• **Task directions**
Give the number of lines in the following entries that contain the word "certificate", with nothing added.

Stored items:
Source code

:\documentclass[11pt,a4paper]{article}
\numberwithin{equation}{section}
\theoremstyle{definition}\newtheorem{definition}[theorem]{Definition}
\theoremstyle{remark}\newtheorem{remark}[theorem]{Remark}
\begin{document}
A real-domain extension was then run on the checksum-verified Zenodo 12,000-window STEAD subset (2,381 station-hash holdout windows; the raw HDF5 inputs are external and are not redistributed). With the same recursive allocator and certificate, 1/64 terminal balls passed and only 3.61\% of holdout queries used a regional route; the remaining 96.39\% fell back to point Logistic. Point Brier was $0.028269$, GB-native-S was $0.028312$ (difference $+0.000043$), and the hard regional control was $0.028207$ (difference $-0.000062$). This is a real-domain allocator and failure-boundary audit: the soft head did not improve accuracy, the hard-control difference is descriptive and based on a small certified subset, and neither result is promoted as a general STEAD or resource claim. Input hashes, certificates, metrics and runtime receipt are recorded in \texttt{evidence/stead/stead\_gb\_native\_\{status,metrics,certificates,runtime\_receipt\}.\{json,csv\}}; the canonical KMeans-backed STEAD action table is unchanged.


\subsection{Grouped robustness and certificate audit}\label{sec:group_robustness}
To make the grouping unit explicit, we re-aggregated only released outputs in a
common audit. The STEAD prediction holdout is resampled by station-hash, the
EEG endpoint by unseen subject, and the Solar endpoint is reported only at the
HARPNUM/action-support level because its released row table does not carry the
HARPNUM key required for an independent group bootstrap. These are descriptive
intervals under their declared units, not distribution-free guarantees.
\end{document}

• **Task response**
2